Iphone Use

Use when a task needs a real iPhone — operating iOS apps that have no API (Apple Health, banking, IM apps), exporting on-phone data, tapping/typing/scrolling on the phone, or taking phone screenshots. Drives the iphone-use daemon's HTTP agent API over macOS iPhone Mirroring.

郭立lee@leeguooooo

Install

openclaw skills install @leeguooooo/iphone-use

iphone-use — drive a real iPhone

Control a physical iPhone through the iphone-use daemon: see the screen (/agent/screenshot), act on it (/agent/input), repeat. Built on macOS iPhone Mirroring — works on whatever app is on the phone, no per-app API needed.

Prerequisites

A Mac on your network running the daemon with iPhone Mirroring connected (setup: see the repo README; install.sh registers it as a LaunchAgent).

bash

HOST="${PHONE_REMOTE_URL:-http://127.0.0.1:44321}"
AUTH="Authorization: Bearer $PHONE_REMOTE_TOKEN"   # daemon password or PHONE_REMOTE_AGENT_TOKEN

Always probe first — if this fails, stop and report (don't retry blindly; 5 consecutive auth failures lock you out for 30s):

bash

curl -s -H "$AUTH" "$HOST/agent/status"
# {"ok":true,"phone_target":true,"wda":false,"drivable":true,"mirror_state":"active",
#  "hint":"","mode":"mirror","viewer_count":0, ...}

Check drivable, not phone_target. phone_target only means the Mirroring window exists — it stays true on the "Connection Paused" and "iPhone in Use" interstitials, where taps land in the void. drivable:true is the real "can I act now" signal (WDA is up, or the mirror is showing live content).

drivable:false + mirror_state tells you why and what to do — read hint:
- mirror_state:"paused" → tap the Resume button (a tap at x=0.5, y=0.64 hits it).
- mirror_state:"in_use" → a human is on the phone; lock the phone to reconnect (the on-screen Connect button does NOT reconnect while it's in use).
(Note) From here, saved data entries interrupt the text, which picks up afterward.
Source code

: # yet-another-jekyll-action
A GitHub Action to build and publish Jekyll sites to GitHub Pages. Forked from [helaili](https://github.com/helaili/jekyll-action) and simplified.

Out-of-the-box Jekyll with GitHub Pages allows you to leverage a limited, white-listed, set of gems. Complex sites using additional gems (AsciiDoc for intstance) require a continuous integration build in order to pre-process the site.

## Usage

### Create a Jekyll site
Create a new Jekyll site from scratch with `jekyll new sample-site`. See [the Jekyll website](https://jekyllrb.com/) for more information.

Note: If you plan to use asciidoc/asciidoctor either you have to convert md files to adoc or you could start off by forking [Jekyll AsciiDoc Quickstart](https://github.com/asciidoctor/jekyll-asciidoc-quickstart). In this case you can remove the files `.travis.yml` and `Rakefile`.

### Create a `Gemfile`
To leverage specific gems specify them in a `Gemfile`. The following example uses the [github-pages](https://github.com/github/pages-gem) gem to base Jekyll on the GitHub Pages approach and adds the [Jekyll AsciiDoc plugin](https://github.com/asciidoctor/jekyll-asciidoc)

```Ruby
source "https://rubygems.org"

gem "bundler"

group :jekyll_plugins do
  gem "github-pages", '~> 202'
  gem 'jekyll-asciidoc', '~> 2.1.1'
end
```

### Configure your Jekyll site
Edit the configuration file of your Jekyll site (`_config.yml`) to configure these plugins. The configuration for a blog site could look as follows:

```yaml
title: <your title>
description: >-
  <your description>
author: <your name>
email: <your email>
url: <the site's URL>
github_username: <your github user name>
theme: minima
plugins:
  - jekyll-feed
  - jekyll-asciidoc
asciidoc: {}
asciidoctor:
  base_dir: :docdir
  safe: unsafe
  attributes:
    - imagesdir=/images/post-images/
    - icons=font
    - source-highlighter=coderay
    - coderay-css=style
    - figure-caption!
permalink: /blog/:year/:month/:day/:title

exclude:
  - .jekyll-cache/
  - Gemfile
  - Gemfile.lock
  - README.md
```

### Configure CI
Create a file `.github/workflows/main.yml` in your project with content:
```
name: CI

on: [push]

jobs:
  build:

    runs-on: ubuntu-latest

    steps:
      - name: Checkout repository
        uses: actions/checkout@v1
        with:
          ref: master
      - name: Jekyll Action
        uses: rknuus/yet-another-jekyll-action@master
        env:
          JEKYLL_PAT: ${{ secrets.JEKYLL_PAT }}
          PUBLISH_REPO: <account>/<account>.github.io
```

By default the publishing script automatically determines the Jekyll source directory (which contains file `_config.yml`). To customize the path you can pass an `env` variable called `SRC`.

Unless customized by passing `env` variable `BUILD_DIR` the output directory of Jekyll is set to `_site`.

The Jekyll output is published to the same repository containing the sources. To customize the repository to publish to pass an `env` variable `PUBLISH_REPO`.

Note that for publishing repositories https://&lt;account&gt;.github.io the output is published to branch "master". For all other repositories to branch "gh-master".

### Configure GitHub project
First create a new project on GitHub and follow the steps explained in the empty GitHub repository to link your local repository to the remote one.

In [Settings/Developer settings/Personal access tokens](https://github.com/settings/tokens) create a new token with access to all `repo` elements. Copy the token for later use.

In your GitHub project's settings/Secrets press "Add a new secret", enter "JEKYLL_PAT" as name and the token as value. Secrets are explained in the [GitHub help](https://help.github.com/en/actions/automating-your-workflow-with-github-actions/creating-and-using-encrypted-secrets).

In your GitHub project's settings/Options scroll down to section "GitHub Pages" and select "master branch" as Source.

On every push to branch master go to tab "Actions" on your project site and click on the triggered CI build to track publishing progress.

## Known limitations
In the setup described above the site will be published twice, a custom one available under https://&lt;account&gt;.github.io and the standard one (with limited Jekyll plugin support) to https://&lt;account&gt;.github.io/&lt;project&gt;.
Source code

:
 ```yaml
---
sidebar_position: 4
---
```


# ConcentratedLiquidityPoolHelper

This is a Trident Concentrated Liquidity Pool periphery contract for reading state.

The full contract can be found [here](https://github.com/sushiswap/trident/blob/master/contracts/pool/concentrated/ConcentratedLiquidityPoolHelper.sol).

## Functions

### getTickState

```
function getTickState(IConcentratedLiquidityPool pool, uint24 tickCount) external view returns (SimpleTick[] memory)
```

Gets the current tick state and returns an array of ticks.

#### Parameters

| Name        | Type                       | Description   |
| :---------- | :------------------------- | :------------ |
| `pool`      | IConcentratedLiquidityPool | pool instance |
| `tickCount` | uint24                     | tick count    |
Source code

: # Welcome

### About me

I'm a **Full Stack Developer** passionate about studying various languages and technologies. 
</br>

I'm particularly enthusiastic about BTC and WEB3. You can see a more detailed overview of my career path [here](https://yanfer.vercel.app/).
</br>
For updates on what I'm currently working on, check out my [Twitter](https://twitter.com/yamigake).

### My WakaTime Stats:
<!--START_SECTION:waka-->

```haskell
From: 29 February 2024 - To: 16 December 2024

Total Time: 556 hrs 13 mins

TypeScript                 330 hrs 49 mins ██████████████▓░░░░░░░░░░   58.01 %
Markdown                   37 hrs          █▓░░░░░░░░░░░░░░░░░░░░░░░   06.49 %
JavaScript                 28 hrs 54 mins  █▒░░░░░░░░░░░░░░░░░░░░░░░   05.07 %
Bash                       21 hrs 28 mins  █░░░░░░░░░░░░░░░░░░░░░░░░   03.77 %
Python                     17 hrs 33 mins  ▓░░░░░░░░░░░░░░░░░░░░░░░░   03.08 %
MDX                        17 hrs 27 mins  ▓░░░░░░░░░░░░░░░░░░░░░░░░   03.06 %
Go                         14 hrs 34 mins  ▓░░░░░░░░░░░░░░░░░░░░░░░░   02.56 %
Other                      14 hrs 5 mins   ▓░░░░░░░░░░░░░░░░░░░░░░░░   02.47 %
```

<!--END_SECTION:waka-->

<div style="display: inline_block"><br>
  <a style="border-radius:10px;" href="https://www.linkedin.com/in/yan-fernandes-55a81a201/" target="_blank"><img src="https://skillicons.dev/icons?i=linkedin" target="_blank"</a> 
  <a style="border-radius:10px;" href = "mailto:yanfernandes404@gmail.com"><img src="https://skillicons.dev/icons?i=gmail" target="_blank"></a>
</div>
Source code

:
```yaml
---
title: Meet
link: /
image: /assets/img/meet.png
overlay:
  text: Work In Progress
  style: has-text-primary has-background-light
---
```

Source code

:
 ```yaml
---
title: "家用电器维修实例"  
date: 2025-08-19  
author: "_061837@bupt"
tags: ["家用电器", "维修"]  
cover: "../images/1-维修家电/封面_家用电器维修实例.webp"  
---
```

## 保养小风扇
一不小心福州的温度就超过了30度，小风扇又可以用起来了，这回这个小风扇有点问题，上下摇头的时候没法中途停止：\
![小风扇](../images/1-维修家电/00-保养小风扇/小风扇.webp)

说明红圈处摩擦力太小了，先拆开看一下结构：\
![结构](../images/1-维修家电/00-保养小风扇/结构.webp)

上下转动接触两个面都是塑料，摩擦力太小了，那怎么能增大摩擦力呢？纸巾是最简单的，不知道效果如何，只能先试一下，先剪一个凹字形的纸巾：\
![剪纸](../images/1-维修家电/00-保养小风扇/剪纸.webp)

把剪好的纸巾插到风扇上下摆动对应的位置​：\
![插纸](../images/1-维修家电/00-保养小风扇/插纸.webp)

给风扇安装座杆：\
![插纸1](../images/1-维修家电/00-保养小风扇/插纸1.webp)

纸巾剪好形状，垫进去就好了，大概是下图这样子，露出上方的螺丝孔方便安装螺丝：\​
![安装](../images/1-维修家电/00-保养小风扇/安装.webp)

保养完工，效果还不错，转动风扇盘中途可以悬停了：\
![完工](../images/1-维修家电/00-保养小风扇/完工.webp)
Don't fight them.
- mirror_state:"offline" → no Mirroring window; open iPhone Mirroring on the Mac.
human_active:true → a human is using the Mac right now (Mirroring isn't frontmost). In mirror mode an L3 tap first yanks Mirroring frontmost, stealing the person's focus — so back off: pause and re-poll until human_active:false, or switch to agent mode (POST /agent/mode {"mode":"agent"}) where input is on-device and never touches the Mac cursor. (Always false in agent/WDA mode — no contention there.)
viewer_count = connected /ws viewers (one streams; others queue, issue #8).

The API (3 endpoints)

Call	Purpose
`GET /agent/status`	`{ok, phone_target, wda, drivable, mirror_state, hint, mode, viewer_count, …}` — gate on `drivable`; `wda:true` unlocks the element layer below
`GET /agent/elements`	(wda) The UI as text: `{"elements":[{kind,label,rect,depth,value?},…]}` — prefer this over screenshots. `value` carries a Switch's `"0"/"1"`, a Slider fraction, a PickerWheel's current option (issue #20) so you can drive toggles/pickers without vision
`GET /agent/screenshot`	Current phone screen as PNG (falls back to on-device capture when Mirroring is gone)
`POST /agent/input`	One action (JSON body, below)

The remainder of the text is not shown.